■ Assigned task
From the listing below, pick out each line with the word "your".

Start of Supplied entries

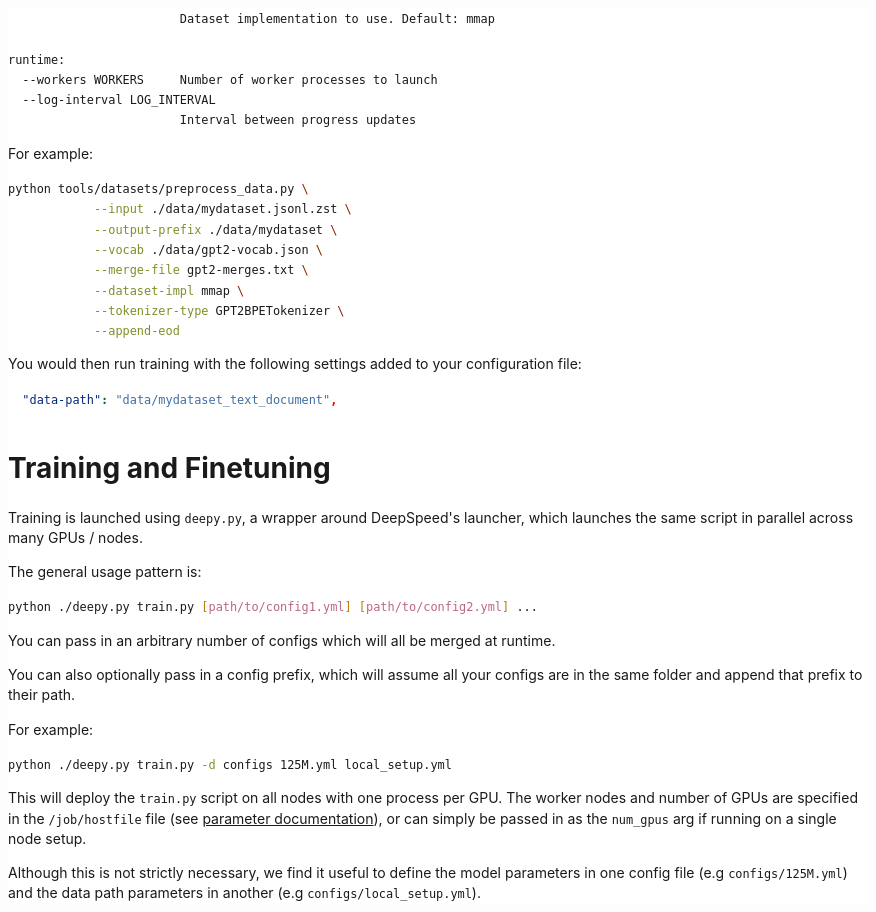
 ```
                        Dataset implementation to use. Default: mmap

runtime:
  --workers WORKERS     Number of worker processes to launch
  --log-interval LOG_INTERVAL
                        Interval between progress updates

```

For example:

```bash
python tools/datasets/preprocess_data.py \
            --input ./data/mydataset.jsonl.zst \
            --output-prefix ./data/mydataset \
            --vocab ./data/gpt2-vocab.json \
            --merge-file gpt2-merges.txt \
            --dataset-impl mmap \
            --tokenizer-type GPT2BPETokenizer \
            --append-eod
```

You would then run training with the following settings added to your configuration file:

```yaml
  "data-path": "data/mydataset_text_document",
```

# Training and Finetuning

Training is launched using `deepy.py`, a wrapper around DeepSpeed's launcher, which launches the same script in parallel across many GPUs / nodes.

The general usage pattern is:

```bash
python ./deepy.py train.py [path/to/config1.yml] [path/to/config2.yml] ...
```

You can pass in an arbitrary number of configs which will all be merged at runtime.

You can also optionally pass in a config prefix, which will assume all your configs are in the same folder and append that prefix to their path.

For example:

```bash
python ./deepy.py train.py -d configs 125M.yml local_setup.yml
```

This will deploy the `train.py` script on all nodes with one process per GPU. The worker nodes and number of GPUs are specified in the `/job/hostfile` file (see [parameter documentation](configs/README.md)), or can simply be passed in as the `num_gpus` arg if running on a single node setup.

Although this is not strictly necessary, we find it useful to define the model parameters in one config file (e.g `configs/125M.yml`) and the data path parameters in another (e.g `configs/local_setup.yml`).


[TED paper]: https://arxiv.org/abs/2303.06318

End of Supplied entries

■ Result for this exercise
You would then run training with the following settings added to your configuration file:
You can also optionally pass in a config prefix, which will assume all your configs are in the same folder and append that prefix to their path.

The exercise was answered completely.